[Start of section]
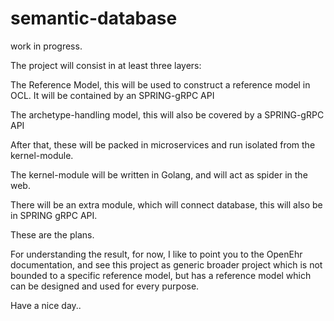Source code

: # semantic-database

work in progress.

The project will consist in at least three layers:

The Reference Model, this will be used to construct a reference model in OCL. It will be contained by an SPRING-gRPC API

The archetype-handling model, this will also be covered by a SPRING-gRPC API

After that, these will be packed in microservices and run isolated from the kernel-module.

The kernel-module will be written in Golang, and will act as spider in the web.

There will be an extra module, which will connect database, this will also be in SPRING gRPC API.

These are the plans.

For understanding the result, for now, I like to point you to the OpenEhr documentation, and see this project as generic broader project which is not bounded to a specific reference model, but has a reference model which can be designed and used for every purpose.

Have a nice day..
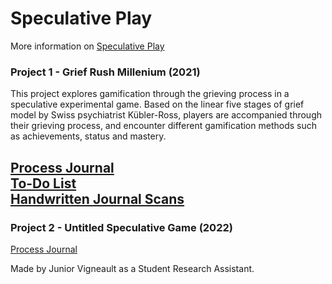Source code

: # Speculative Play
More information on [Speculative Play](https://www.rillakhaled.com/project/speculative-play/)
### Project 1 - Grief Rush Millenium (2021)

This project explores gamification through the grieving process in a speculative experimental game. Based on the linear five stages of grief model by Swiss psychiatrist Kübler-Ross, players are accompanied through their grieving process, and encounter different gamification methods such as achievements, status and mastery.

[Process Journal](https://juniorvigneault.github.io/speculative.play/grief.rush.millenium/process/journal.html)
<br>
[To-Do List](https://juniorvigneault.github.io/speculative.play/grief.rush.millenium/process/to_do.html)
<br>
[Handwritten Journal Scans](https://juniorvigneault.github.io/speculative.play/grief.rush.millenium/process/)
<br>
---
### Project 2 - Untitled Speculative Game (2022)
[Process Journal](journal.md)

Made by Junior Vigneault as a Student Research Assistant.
[End of section]
[Start of section]
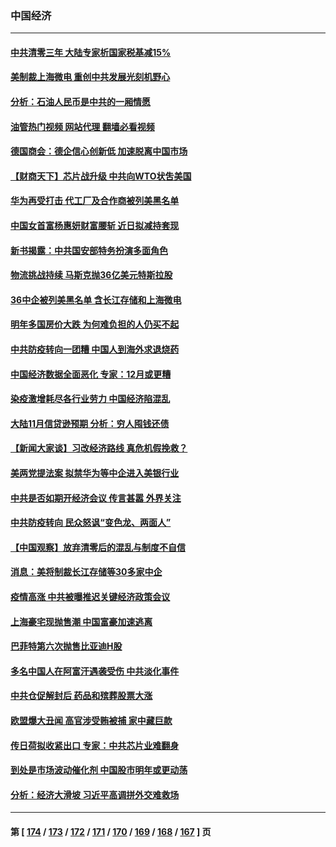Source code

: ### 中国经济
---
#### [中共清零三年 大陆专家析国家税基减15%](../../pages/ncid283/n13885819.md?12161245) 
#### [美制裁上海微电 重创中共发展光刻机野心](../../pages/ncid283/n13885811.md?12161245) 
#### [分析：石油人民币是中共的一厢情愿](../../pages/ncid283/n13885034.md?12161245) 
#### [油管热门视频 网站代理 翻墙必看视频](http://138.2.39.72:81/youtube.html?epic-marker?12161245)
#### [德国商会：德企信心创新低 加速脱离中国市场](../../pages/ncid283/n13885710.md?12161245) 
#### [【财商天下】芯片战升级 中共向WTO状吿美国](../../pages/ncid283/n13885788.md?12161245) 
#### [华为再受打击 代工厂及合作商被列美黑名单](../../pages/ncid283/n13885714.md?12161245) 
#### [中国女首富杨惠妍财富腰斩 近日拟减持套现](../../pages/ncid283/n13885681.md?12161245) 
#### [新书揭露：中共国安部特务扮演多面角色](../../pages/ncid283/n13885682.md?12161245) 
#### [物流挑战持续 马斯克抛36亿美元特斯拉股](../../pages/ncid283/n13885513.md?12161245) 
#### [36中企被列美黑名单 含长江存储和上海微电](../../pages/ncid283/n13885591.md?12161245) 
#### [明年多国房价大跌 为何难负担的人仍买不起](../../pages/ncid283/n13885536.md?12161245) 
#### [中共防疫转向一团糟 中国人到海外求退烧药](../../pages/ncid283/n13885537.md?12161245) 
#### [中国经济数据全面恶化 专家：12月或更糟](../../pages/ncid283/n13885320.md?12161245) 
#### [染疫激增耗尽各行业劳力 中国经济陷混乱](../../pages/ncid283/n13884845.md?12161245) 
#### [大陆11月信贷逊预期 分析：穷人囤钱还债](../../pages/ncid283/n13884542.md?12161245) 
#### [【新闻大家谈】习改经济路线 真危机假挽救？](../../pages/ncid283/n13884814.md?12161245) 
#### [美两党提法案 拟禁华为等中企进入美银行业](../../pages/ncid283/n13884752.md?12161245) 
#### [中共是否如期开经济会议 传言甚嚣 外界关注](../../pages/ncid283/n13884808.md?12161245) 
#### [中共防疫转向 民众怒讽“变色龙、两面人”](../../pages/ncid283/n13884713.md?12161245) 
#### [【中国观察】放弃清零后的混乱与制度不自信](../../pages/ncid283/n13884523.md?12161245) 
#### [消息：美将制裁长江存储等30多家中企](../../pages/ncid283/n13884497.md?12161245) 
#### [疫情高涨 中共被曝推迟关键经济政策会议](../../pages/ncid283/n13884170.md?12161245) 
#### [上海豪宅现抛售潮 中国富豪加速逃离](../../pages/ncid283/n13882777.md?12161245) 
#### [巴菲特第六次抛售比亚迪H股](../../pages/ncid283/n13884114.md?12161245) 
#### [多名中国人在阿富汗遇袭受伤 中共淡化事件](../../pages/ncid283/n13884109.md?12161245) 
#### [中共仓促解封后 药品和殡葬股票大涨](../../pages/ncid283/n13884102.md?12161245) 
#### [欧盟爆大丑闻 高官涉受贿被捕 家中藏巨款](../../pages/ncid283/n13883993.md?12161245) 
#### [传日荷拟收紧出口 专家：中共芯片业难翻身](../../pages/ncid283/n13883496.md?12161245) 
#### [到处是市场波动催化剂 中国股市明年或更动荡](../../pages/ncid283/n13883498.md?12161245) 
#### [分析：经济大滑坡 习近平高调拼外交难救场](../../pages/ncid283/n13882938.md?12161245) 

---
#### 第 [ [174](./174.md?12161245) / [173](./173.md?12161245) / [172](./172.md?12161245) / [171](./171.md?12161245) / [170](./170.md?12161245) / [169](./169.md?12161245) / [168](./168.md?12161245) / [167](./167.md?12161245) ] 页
[End of section]
» About this task
From the listing above, return the lines starting at the one with "#### [消息：美将制裁长" and ending at the one with "#### 第 [ [174](./174.md?12161245)", both kept, exactly as they appear and nothing more.

» Response box
#### [消息：美将制裁长江存储等30多家中企](../../pages/ncid283/n13884497.md?12161245) 
#### [疫情高涨 中共被曝推迟关键经济政策会议](../../pages/ncid283/n13884170.md?12161245) 
#### [上海豪宅现抛售潮 中国富豪加速逃离](../../pages/ncid283/n13882777.md?12161245) 
#### [巴菲特第六次抛售比亚迪H股](../../pages/ncid283/n13884114.md?12161245) 
#### [多名中国人在阿富汗遇袭受伤 中共淡化事件](../../pages/ncid283/n13884109.md?12161245) 
#### [中共仓促解封后 药品和殡葬股票大涨](../../pages/ncid283/n13884102.md?12161245) 
#### [欧盟爆大丑闻 高官涉受贿被捕 家中藏巨款](../../pages/ncid283/n13883993.md?12161245) 
#### [传日荷拟收紧出口 专家：中共芯片业难翻身](../../pages/ncid283/n13883496.md?12161245) 
#### [到处是市场波动催化剂 中国股市明年或更动荡](../../pages/ncid283/n13883498.md?12161245) 
#### [分析：经济大滑坡 习近平高调拼外交难救场](../../pages/ncid283/n13882938.md?12161245) 

---
#### 第 [ [174](./174.md?12161245) / [173](./173.md?12161245) / [172](./172.md?12161245) / [171](./171.md?12161245) / [170](./170.md?12161245) / [169](./169.md?12161245) / [168](./168.md?12161245) / [167](./167.md?12161245) ] 页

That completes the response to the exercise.